Topical mecamylamine for diabetic macular edema
- PMID: 20189159
- PMCID: PMC3143041
- DOI: 10.1016/j.ajo.2009.12.005
Topical mecamylamine for diabetic macular edema
Abstract
Purpose: Stimulation of nicotinic acetylcholine (nACh) receptors on vascular endothelial cells promotes angiogenesis and vascular permeability in animal models. The safety and bioactivity of topical mecamylamine, an antagonist of nACh receptors, was tested in patients with diabetic macular edema.
Design: A multicenter phase I/II clinical trial.
Methods: Twenty-three patients with chronic diabetic macular edema received 1% mecamylamine topically twice daily for 12 weeks, the primary end point. Patients underwent safety assessments, measurement of best-corrected visual acuity (BCVA), and measurement of foveal thickness using optical coherence tomography at baseline, 1, 4, 8, 12, and 16 weeks.
Results: Mecamylamine drops were well tolerated and there were no drug-related safety problems. Mean improvement in BCVA at 1, 4, 8, 12, and 16 weeks was 2.8, 1.9, 2.4, 0.8, and 3.1 letters, respectively.
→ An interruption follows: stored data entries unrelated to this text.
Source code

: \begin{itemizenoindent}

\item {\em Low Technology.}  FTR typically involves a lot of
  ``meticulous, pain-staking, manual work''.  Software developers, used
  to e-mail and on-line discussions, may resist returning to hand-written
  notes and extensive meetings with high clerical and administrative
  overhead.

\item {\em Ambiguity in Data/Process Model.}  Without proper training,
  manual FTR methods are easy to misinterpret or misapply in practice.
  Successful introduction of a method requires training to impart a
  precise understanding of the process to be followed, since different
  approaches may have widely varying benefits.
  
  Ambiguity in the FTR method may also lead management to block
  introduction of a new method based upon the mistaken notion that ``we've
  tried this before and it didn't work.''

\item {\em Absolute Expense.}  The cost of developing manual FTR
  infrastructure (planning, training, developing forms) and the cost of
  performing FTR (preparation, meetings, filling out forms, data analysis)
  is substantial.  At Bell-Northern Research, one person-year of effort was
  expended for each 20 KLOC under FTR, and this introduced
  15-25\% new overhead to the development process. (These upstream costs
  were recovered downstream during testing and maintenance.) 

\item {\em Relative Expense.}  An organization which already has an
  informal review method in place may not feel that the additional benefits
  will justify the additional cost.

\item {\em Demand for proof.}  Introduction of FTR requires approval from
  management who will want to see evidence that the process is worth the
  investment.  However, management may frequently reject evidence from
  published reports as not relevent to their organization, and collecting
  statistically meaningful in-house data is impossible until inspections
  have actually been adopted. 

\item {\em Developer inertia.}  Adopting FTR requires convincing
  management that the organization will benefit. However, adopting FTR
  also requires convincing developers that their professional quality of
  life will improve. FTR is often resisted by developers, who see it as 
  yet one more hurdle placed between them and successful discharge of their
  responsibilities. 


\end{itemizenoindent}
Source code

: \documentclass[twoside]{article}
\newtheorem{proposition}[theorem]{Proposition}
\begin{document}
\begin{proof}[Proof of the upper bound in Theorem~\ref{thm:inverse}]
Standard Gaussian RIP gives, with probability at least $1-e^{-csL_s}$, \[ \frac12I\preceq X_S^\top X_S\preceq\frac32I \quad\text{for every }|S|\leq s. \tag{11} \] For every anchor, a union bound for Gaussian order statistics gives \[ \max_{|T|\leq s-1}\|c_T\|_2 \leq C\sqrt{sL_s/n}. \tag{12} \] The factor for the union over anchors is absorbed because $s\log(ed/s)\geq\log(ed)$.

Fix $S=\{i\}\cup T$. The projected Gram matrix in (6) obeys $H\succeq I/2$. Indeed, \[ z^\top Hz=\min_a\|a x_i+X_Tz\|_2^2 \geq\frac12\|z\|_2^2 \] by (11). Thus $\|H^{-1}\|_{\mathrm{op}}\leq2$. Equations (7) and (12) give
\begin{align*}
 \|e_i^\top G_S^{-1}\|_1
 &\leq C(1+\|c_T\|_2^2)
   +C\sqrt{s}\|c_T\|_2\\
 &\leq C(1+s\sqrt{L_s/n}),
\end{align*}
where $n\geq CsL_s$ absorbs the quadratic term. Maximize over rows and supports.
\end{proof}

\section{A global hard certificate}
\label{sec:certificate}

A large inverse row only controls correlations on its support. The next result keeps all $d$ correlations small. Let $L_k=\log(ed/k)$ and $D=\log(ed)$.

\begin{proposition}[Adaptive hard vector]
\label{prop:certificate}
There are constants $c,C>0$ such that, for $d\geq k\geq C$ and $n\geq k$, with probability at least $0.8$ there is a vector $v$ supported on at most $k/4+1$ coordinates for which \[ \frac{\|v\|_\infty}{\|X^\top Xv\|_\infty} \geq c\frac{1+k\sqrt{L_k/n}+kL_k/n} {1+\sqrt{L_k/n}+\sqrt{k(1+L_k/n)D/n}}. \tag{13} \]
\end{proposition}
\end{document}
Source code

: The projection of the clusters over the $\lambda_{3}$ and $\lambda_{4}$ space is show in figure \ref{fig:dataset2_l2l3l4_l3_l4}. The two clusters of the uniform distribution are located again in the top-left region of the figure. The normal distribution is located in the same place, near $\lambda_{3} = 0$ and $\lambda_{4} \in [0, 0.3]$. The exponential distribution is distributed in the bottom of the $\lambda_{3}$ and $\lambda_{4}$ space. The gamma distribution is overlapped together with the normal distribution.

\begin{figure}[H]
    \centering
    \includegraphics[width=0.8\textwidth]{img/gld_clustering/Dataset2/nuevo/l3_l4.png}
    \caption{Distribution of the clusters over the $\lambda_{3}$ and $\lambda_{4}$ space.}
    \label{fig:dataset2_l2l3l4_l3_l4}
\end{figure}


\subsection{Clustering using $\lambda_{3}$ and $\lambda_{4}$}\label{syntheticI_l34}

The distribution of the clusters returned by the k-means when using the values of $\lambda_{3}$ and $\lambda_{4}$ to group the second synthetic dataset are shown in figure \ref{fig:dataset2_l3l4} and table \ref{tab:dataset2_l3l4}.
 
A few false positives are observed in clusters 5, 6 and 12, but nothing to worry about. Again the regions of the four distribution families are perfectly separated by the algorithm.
There was little change in mean excess foveal thickness. There was substantial heterogeneity in response, because 8 patients showed convincing improvement in BCVA, foveal thickness, or both, 9 patients showed equivocal or no substantial changes, and 4 patients showed worsening. Five patients showed a substantial improvement in BCVA, foveal thickness, or both between their last visit while receiving mecamylamine and 1 month after stopping mecamylamine.
Conclusions: This study suggested that administration of topical mecamylamine, a nonspecific nACh receptor blocker, may have heterogeneous effects in patients with diabetic macular edema. Variable expression of nACh receptor subtypes on endothelial cells that have different effects on permeability would provide an explanation for these results and should be investigated, because more specific nACh receptor blockers may dissociate antipermeability and propermeability effects.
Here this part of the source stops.